Systems of Records Notices (SORNs)
Under the Privacy Act, a description of the information to be collected in any System of Records Notices (SORNs) must be published in the Federal Register before the data collection begins.
For each system of records, a specified Agency employee, known as a system manager, is responsible for the business requirements of the data maintained in the system, for answering any questions about seeing the records, and for amending or correcting information contained therein. The system manager, along with his or her mailing address, is listed in the Federal Register notice.
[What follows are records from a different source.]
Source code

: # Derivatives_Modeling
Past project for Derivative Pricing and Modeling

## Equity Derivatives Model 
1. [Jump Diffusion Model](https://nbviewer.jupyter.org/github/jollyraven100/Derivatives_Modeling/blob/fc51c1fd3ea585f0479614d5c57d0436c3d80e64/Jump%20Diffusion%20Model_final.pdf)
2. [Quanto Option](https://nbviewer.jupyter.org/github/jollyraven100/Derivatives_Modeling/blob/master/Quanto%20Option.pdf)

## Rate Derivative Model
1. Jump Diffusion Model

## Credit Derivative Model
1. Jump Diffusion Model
- System Notice 09-30-0023-1
- System Notice 09-30-0027-1
- System Notice 09-30-0036-1
- System Notice 09-30-0052-1
Online Interactions with Children
SAMHSA will take all reasonable steps necessary to protect the privacy and safety of any child from whom information is collected, as required by the Children’s Online Privacy Protection Act (COPPA). A child’s parent or guardian is required to provide consent before SAMHSA collects, uses, or shares personal information from a child under age 13. Information and instructions will be provided by the specific webpage and/or app that collects information about a child. The webpage and/or app will specify exactly what the information will be used for, who will see it, and how long it will be kept.